O projeto complementa a Política Nacional de Prevenção do Diabetes e de Assistência Integral à Pessoa Diabética. A autora argumenta que o Brasil não tem conseguido lidar adequadamente com a doença. O controle da glicemia e o acesso aos recursos acabam comprometidos.
"De acordo com a Sociedade Brasileira de Pediatria, estima-se que 92,3 mil crianças e adolescentes no Brasil convivam com DM1, colocando o país na terceira posição mundial em incidência infantil da doença, atrás apenas da Índia (229,4 mil casos) e dos Estados Unidos (157,9 mil casos)", diz a justificativa.
A senadora destaca na justificativa o aumento alarmante na prevalência da doença.
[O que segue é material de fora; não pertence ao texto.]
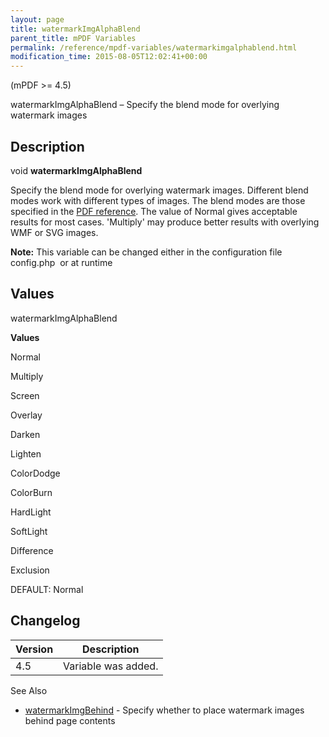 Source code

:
 ```yaml
---
layout: page
title: watermarkImgAlphaBlend
parent_title: mPDF Variables
permalink: /reference/mpdf-variables/watermarkimgalphablend.html
modification_time: 2015-08-05T12:02:41+00:00
---
```




<p>(mPDF &gt;= 4.5)</p>
<p>watermarkImgAlphaBlend – Specify the blend mode for overlying watermark images</p>
<h2>Description</h2>
<p class="manual_block">void <b>watermarkImgAlphaBlend</b></p>
<p>Specify the blend mode for overlying watermark images. Different blend modes work with different types of images. The blend modes are those specified in the <a href="{{ "/reference/pdf-files-adobe/pdf-reference.html" | prepend: site.baseurl }}">PDF reference</a>. The value of Normal gives acceptable results for most cases. 'Multiply' may produce better results with overlying WMF or SVG images.</p>

<div class="alert alert-info" role="alert"><strong>Note:</strong> This variable can be changed either in the configuration file <span class="filename">config.php</span>&nbsp; or at runtime</div>
<h2>Values</h2>
<p class="manual_param_dt"><span class="parameter">watermarkImgAlphaBlend</span></p>
<p class="manual_param_dd"><b>Values</b>

Normal

Multiply

Screen

Overlay

Darken

Lighten

ColorDodge

ColorBurn

HardLight

SoftLight

Difference

Exclusion

<span class="smallblock">DEFAULT</span>: Normal</p>
<h2>Changelog</h2>
<table class="table"> <thead>
<tr> <th>Version</th><th>Description</th> </tr>
</thead> <tbody>
<tr>
<td>4.5</td>
<td>Variable was added.</td>
</tr>
</tbody> </table>
<p>See Also</p>
<ul>
<li class="manual_boxlist"><a href="{{ "/reference/mpdf-variables/watermarkimgbehind.html" | prepend: site.baseurl }}">watermarkImgBehind</a> - Specify whether to place watermark images behind page contents</li>
</ul>
<p>&nbsp;</p>
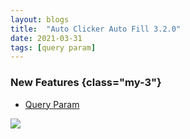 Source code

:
 ```yaml
---
layout: blogs
title:  "Auto Clicker Auto Fill 3.2.0"
date: 2021-03-31
tags: [query param]
---
```


### New Features {class="my-3"}
* [Query Param](https://getautoclicker.com/docs/3.x/action/value/#query-param)

<img src="https://getautoclicker.com/docs/3.x/assets/img/query.png" class="d-block mb-2"/> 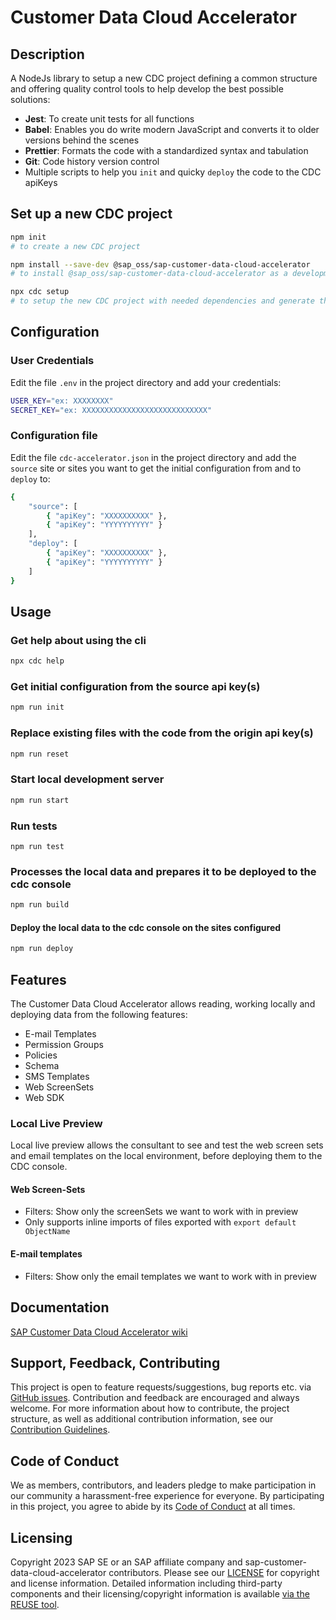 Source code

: # Customer Data Cloud Accelerator

## Description <a id="description"></a>

A NodeJs library to setup a new CDC project defining a common structure and offering quality control tools to help develop the best possible solutions:

-   **Jest**: To create unit tests for all functions
-   **Babel**: Enables you do write modern JavaScript and converts it to older versions behind the scenes
-   **Prettier**: Formats the code with a standardized syntax and tabulation
-   **Git**: Code history version control
-   Multiple scripts to help you `init` and quicky `deploy` the code to the CDC apiKeys

## Set up a new CDC project <a id="setup"></a>
```sh
npm init 
# to create a new CDC project

npm install --save-dev @sap_oss/sap-customer-data-cloud-accelerator
# to install @sap_oss/sap-customer-data-cloud-accelerator as a development dependency of the new project

npx cdc setup
# to setup the new CDC project with needed dependencies and generate the configuration files out of the box, to be able to use the different tools
```

## Configuration <a id="configuration"></a>

### User Credentials <a id="user-credentials"></a>

Edit the file `.env` in the project directory and add your credentials:
```sh
USER_KEY="ex: XXXXXXXX"
SECRET_KEY="ex: XXXXXXXXXXXXXXXXXXXXXXXXXXXX"
```

### Configuration file <a id="single-environment-configuration-file"></a>

Edit the file `cdc-accelerator.json` in the project directory and add the `source` site or sites you want to get the initial configuration from and to `deploy` to:

```sh
{
    "source": [
        { "apiKey": "XXXXXXXXXX" },
        { "apiKey": "YYYYYYYYYY" }
    ],
    "deploy": [
        { "apiKey": "XXXXXXXXXX" },
        { "apiKey": "YYYYYYYYYY" }
    ]
}
```

## Usage <a id="single-environment-usage"></a>

### Get help about using the cli <a id="single-environment-usage-help"></a>

```sh
npx cdc help
```

### Get initial configuration from the source api key(s) <a id="single-environment-usage-init"></a>

```sh
npm run init
```

### Replace existing files with the code from the origin api key(s) <a id="single-environment-usage-reset"></a>

```sh
npm run reset
```

### Start local development server <a id="single-environment-usage-start"></a>

```sh
npm run start
```

### Run tests <a id="single-environment-usage-test"></a>

```
npm run test
```

### Processes the local data and prepares it to be deployed to the cdc console <a id="single-environment-usage-build"></a>

```sh
npm run build
```

#### Deploy the local data to the cdc console on the sites configured <a id="single-environment-usage-deploy"></a>

```sh
npm run deploy
```

## Features <a id="features"></a>

The Customer Data Cloud Accelerator allows reading, working locally and deploying data from the following features:

- E-mail Templates <a id="features-email-templates"></a>
- Permission Groups <a id="features-permission-groups"></a>
- Policies <a id="features-policies"></a>
- Schema <a id="features-schema"></a>
- SMS Templates <a id="features-sms-templates"></a>
- Web ScreenSets <a id="features-webscreensets"></a>  
- Web SDK <a id="features-web-sdk"></a>

### Local Live Preview <a id="features-local-preview"></a>

Local live preview allows the consultant to see and test the web screen sets and email templates on the local environment, before deploying them to the CDC console. 

#### Web Screen-Sets <a id="features-local-preview-web-screen-sets"></a>

-   Filters: Show only the screenSets we want to work with in preview
-   Only supports inline imports of files exported with `export default ObjectName`

#### E-mail templates <a id="features-local-preview-email-templates"></a>

-   Filters: Show only the email templates we want to work with in preview

## Documentation

[SAP Customer Data Cloud Accelerator wiki](https://github.com/SAP/sap-customer-data-cloud-accelerator/wiki)

## Support, Feedback, Contributing

This project is open to feature requests/suggestions, bug reports etc. via [GitHub issues](https://github.com/SAP/sap-customer-data-cloud-accelerator/issues). Contribution and feedback are encouraged and always welcome. For more information about how to contribute, the project structure, as well as additional contribution information, see our [Contribution Guidelines](CONTRIBUTING.md).

## Code of Conduct

We as members, contributors, and leaders pledge to make participation in our community a harassment-free experience for everyone. By participating in this project, you agree to abide by its [Code of Conduct](https://github.com/SAP/.github/blob/main/CODE_OF_CONDUCT.md) at all times.

## Licensing

Copyright 2023 SAP SE or an SAP affiliate company and sap-customer-data-cloud-accelerator contributors. Please see our [LICENSE](LICENSE) for copyright and license information. Detailed information including third-party components and their licensing/copyright information is available [via the REUSE tool](https://api.reuse.software/info/github.com/SAP/sap-customer-data-cloud-accelerator).
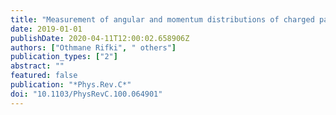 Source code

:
 ```yaml
---
title: "Measurement of angular and momentum distributions of charged particles within and around jets in Pb+Pb and $pp$ collisions at $sqrts_mathrmNN = 5.02$ TeV with the ATLAS detector"
date: 2019-01-01
publishDate: 2020-04-11T12:00:02.658906Z
authors: ["Othmane Rifki", " others"]
publication_types: ["2"]
abstract: ""
featured: false
publication: "*Phys.Rev.C*"
doi: "10.1103/PhysRevC.100.064901"
---
```


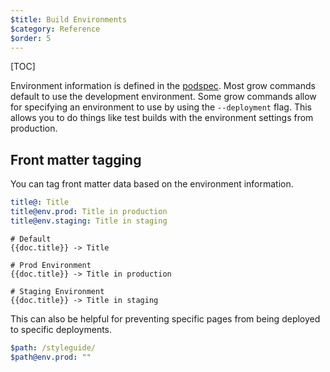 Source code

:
 ```yaml
---
$title: Build Environments
$category: Reference
$order: 5
---
```

[TOC]

Environment information is defined in the [podspec]([url('/content/docs/podspec.md')]#deployments).
Most grow commands default to use the development environment. Some grow commands allow for specifying an environment to use
by using the `--deployment` flag. This allows you to do things like test builds with the environment settings from production.

## Front matter tagging

You can tag front matter data based on the environment information.

```yaml
title@: Title
title@env.prod: Title in production
title@env.staging: Title in staging
```

```
# Default
{{doc.title}} -> Title

# Prod Environment
{{doc.title}} -> Title in production

# Staging Environment
{{doc.title}} -> Title in staging
```

This can also be helpful for preventing specific pages from being deployed to specific deployments.

```yaml
$path: /styleguide/
$path@env.prod: ""
```
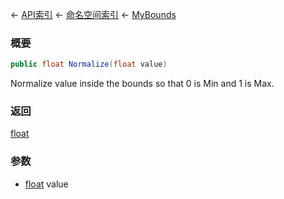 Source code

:← [API索引](Api-Index) ← [命名空间索引](Namespace-Index) ← [MyBounds](VRageMath.MyBounds)

### 概要

```csharp
public float Normalize(float value)
```

Normalize value inside the bounds so that 0 is Min and 1 is Max.

### 返回

[float](https://docs.microsoft.com/en-us/dotnet/api/System.Single?view=netframework-4.6)

### 参数

* [float](https://docs.microsoft.com/en-us/dotnet/api/System.Single?view=netframework-4.6) value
Em 1990, havia 2,3 milhões de crianças e adolescentes com DM1 em todo o mundo. Em 30 anos, o total subiu para 8,8 milhões. As projeções indicam que a doença pode atingir 17,4 milhões até 2040.
O DM1 é uma doença crônica que exige controle constante da glicemia para evitar complicações como hipoglicemia, hospitalizações frequentes e o desenvolvimento de comorbidades. Como normalmente afeta crianças e adolescentes, o diabetes mellitus do tipo 1 acaba causando também implicações socioeducacionais e psicológicas para as famílias e para o sistema de saúde.
"O impacto do DM1 na saúde pública é crescente. Projeções do Ministério da Saúde indicam que esse percentual pode chegar a 13,6% da população pediátrica até 2040, evidenciando a necessidade de estratégias eficazes para o controle da doença e suas complicações a longo prazo", afirma o texto.